Faith forum

What is heaven?

Heaven is blessed mystery

The Rev. Lew Hinshaw, associate pastor, Plymouth Congregational Church, 925 Vt.:

In the words of a traditional African-American song: “Everybody talkin’ ’bout heaven ain’t a goin’ there.”

To rephrase: No one talking about heaven has ever been there.

In the Jewish and Christian scriptures, heaven means many things, for example: the space “up there”; the firmament, or dome, covering the earth; where rain comes from; the dwelling of the divine beings; the home of God; or the eternal reward of the righteous.

In the Copernican universe, there is no such thing as “up there.” But even to talk about “out there” begs the question of heaven’s location. If heaven is a “place,” we do not know “where” it is.

The word heaven is used to refer to the realm of all the best we humans aspire to. “Oh that a man’s reach should exceed his grasp, or what’s a heaven for?” wrote Robert Browning.

Heaven can also refer to what God wants for, and with, humankind: relationships of love, justice, peace, and hope that endure in time and beyond time.

For Christianity, heaven is both present and future. In one word, the Good News is “Emmanuel” — God with us. So William Sloane Coffin, Jr., writes, “We are on the road to heaven if today we walk with God.”

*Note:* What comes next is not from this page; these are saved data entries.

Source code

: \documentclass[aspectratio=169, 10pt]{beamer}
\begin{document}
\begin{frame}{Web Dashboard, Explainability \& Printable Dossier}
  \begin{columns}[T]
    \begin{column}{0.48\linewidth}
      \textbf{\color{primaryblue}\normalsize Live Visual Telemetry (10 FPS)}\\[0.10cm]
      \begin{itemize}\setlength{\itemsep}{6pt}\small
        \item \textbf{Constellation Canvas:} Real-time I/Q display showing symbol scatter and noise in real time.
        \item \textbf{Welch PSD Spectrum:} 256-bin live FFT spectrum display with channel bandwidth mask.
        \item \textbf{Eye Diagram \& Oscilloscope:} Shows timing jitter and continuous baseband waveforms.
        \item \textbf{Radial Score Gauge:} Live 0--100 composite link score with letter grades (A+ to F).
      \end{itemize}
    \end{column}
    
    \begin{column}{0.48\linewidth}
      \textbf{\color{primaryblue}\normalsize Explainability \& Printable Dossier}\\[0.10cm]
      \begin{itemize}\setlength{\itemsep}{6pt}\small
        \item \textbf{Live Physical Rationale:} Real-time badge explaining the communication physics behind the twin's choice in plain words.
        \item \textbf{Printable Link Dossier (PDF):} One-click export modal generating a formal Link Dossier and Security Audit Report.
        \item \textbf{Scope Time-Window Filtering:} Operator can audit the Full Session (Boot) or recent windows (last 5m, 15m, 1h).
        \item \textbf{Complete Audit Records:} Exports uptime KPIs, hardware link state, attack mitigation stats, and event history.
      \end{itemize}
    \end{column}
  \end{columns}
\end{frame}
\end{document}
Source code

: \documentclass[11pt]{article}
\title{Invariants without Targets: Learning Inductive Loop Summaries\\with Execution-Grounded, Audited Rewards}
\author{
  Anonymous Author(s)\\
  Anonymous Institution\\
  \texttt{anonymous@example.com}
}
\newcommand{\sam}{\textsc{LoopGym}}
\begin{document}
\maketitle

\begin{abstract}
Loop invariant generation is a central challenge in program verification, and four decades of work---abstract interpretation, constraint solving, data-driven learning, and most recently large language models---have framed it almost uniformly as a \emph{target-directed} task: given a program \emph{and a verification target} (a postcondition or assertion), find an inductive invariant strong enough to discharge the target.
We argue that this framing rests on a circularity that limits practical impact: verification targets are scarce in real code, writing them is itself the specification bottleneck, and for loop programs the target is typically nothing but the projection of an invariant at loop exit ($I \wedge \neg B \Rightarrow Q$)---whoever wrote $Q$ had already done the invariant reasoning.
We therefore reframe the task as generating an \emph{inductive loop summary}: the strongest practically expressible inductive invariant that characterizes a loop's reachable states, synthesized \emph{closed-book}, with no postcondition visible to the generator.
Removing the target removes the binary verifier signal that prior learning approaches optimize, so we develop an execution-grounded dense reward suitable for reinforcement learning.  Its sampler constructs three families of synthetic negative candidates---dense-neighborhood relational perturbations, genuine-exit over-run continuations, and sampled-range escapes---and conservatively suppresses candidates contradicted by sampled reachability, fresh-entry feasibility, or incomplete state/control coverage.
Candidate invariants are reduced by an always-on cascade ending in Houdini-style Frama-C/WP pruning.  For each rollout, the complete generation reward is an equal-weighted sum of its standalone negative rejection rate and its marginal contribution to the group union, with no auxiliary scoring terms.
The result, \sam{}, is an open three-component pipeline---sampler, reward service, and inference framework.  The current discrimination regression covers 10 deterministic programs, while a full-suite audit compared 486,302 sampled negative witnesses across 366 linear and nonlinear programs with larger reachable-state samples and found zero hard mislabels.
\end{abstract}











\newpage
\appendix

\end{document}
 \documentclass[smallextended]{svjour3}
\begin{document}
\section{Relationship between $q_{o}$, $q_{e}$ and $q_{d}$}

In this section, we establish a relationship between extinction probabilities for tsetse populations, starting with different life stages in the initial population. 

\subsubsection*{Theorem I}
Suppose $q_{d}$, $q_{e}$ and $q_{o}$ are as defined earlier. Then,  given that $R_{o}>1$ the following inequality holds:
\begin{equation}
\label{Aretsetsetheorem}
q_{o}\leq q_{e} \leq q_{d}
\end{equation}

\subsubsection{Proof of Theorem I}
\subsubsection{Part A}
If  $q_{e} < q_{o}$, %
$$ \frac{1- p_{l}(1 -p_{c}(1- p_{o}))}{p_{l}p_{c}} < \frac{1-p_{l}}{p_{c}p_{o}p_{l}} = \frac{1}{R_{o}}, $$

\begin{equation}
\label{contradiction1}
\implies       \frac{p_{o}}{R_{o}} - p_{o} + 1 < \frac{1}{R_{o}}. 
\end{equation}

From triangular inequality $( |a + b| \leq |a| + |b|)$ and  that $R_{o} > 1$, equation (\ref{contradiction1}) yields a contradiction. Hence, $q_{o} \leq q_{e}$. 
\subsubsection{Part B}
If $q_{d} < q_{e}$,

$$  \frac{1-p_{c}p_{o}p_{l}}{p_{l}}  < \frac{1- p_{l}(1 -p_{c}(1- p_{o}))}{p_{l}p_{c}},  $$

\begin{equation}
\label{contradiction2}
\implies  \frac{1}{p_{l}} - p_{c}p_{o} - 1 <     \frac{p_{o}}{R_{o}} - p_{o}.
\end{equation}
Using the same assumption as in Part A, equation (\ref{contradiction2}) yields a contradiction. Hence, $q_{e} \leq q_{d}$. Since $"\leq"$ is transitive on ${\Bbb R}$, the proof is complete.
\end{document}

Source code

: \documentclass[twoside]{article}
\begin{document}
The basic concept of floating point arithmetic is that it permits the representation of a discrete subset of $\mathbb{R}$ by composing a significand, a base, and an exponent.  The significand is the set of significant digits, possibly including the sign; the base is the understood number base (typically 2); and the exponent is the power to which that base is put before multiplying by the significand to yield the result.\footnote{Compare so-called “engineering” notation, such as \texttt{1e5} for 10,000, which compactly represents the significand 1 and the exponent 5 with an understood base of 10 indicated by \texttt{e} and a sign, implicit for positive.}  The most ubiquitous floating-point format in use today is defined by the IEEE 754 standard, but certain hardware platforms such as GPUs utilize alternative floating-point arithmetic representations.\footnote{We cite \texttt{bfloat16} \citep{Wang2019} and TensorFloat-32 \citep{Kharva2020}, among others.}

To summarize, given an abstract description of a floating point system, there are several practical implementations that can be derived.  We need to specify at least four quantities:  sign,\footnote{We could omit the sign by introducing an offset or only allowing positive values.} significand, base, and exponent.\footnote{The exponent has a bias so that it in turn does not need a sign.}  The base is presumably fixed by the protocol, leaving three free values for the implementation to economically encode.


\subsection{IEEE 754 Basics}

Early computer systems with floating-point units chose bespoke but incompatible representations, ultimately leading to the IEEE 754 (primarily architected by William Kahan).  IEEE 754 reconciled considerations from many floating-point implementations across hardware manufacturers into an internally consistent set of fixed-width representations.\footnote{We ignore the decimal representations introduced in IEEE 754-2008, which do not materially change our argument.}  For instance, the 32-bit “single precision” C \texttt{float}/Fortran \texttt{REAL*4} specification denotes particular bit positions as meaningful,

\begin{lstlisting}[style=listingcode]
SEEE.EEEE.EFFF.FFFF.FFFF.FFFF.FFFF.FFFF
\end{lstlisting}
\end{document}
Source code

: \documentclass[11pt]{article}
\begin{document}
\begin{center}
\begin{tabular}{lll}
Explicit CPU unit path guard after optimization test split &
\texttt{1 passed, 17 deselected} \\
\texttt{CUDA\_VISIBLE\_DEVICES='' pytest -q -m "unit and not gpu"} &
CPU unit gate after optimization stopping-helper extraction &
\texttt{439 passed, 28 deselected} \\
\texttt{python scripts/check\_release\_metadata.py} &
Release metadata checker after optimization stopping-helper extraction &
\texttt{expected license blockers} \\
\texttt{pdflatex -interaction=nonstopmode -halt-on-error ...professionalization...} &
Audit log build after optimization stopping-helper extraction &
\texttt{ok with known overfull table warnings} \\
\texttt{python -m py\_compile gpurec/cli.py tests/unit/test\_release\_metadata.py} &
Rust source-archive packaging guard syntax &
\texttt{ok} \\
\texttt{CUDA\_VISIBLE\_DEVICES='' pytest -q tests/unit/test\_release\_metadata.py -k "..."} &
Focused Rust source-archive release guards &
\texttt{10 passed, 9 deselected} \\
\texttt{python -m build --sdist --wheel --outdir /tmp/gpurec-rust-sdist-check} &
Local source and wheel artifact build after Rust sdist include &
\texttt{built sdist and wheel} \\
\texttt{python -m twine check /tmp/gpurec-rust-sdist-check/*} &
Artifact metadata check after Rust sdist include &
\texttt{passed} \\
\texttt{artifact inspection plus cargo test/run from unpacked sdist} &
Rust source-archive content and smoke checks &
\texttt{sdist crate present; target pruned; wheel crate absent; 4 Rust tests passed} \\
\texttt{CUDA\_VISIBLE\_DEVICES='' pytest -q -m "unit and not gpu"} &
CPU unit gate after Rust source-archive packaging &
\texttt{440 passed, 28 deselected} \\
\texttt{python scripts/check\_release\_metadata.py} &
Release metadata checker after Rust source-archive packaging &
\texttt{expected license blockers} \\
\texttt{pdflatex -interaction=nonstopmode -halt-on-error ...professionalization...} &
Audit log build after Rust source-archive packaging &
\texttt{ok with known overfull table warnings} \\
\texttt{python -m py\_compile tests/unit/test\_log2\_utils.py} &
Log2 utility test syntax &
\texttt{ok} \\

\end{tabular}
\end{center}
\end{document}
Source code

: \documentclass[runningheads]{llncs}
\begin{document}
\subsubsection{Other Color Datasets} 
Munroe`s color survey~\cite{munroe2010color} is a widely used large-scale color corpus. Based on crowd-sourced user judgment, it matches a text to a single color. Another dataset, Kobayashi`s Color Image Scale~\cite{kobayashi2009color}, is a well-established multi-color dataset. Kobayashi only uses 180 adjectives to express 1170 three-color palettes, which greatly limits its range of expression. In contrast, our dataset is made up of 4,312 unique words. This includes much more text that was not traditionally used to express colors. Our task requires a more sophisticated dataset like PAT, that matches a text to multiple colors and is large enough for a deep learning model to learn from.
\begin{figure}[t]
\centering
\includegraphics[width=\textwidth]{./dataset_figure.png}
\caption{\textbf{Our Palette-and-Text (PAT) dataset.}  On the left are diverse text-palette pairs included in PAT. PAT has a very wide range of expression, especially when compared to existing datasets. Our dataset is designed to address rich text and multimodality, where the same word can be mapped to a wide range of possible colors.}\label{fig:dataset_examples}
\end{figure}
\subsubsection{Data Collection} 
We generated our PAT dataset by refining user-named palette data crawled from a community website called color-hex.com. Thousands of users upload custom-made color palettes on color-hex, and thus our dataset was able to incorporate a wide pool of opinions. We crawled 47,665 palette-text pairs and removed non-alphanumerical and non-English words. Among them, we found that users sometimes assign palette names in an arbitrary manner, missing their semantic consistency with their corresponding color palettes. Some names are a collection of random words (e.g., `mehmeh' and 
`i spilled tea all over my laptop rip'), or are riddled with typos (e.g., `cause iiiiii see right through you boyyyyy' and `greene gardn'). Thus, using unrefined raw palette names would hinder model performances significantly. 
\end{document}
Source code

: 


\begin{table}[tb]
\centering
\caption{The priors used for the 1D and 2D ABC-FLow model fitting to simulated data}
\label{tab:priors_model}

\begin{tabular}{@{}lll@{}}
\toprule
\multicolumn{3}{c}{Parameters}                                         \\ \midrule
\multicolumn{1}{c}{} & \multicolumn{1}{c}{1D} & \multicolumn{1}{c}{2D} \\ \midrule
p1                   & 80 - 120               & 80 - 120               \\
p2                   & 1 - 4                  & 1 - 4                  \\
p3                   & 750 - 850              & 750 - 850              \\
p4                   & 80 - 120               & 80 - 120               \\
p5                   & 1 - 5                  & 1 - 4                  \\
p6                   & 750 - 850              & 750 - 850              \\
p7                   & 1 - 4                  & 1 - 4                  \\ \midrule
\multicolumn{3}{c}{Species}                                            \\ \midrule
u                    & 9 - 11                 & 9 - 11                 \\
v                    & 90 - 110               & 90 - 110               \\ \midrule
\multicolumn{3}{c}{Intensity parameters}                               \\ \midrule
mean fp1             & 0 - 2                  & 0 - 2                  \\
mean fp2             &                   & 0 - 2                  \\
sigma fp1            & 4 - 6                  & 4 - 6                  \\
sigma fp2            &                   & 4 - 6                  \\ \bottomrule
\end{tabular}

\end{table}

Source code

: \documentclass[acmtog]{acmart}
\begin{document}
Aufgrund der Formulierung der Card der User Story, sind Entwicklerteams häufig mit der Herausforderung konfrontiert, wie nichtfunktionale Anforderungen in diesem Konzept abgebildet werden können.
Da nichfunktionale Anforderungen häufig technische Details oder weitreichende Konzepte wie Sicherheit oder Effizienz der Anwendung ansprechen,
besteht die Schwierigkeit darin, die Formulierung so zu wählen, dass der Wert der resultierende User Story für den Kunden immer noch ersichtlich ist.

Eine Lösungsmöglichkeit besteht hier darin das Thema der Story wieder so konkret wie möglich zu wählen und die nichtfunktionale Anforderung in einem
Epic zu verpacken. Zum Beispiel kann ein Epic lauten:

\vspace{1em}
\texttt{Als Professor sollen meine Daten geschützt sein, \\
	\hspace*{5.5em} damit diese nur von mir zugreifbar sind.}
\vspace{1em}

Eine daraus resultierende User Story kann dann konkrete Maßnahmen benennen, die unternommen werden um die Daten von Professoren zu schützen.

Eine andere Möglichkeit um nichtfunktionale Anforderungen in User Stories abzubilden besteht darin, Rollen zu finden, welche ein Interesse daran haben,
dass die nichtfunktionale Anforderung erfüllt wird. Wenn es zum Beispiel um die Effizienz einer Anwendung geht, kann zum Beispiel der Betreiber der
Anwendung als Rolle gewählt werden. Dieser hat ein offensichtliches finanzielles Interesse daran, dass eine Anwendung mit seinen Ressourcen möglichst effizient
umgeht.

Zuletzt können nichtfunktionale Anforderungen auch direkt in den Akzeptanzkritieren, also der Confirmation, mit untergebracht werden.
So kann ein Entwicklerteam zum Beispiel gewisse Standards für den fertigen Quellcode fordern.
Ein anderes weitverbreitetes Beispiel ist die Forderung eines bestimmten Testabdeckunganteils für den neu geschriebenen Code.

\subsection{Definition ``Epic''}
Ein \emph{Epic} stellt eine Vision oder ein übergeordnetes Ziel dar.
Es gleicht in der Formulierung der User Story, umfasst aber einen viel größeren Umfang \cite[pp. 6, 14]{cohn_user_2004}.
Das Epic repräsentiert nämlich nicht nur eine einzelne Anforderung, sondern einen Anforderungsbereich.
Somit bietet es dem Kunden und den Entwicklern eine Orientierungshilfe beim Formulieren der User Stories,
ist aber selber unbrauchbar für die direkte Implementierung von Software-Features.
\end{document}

Some say life’s most important question is whether or not you are going to heaven when you die. I believe life’s most important question is where you are going while you are alive. Only God can answer the first question. Only we can answer the second.

Heaven evokes the mystery of what relationship with God is like beyond time. And it is a blessed mystery. But we will do well to ponder the question found in the New Testament, “Why do you stand looking up toward heaven?” Does the idea of heaven move us toward, or distract us from, the life God would have us live on earth?

What is heaven? What is heaven like? I have no final answers to those questions. But I find inspiration in the words of Ralph Waldo Emerson: “All I have seen teaches me to trust the Creator for all I have not seen.”


Send e-mail to the Rev. Lew Hinshaw at lewhinshaw@sunflower.com.

God is most fully present in heaven

The Rev. David Livingston, associate pastor, First United Methodist Church, 946 Vt.:

The Bible focuses much more attention on life on Earth than on life after death. Perhaps before asking about heaven, we should ask, “What is life and how should we live it?” It is reassuring, though, to know that there is a future life that waits for us.

Now to actually answer the question.

Everyone has his or her own image of what heaven looks like — maybe a big city with streets paved in gold, maybe a big cloud with people dressed in white and wearing wings, maybe something entirely different. Of course, no one will know what heaven looks like until we are there.

Even as a concept, heaven is beyond human comprehension. Some people believe that heaven is a physical place where individual humans have physical bodies from a physical resurrection. Others believe that heaven is symbolic of a mysterious union with God where no individual is distinct from God.

Heaven is simply one of those mysteries of faith that we will not be able to fully grasp in this lifetime.

Regardless of which concept of heaven is correct, the most important characteristic of heaven is one that we can identify with certainty: Heaven is the place where God is most fully present, known and worshipped. What that means for us is that heaven is a place where love is most fully present and known. Heaven is the kind of place or state of being where all of the things that Jesus preached about come to pass.

Whether that happens as individuals interact with each other, or as we know the joy of union with God, experiencing heaven is certainly something for us to look forward to with anticipation, knowing that as our current lives in due time come to an end, something even richer awaits us.